▶ _Task directions_: Say how many lines in the entries contain "starvation", giving only the number.

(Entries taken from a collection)
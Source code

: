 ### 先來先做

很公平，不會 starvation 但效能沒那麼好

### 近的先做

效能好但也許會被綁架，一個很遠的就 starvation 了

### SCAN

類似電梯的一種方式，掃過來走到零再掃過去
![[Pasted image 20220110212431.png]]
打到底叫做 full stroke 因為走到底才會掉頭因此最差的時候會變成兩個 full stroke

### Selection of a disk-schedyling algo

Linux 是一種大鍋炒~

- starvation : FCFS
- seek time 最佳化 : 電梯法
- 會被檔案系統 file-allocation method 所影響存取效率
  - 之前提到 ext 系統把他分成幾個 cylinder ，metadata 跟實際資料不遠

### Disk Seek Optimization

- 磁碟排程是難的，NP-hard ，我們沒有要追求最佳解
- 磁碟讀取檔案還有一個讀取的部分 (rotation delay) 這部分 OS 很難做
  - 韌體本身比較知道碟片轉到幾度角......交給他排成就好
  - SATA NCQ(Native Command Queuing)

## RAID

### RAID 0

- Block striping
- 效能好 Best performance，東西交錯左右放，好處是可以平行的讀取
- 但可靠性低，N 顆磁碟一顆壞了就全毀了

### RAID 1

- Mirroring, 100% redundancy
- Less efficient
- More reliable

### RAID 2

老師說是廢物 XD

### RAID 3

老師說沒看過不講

▶ _Exercise solution_: 3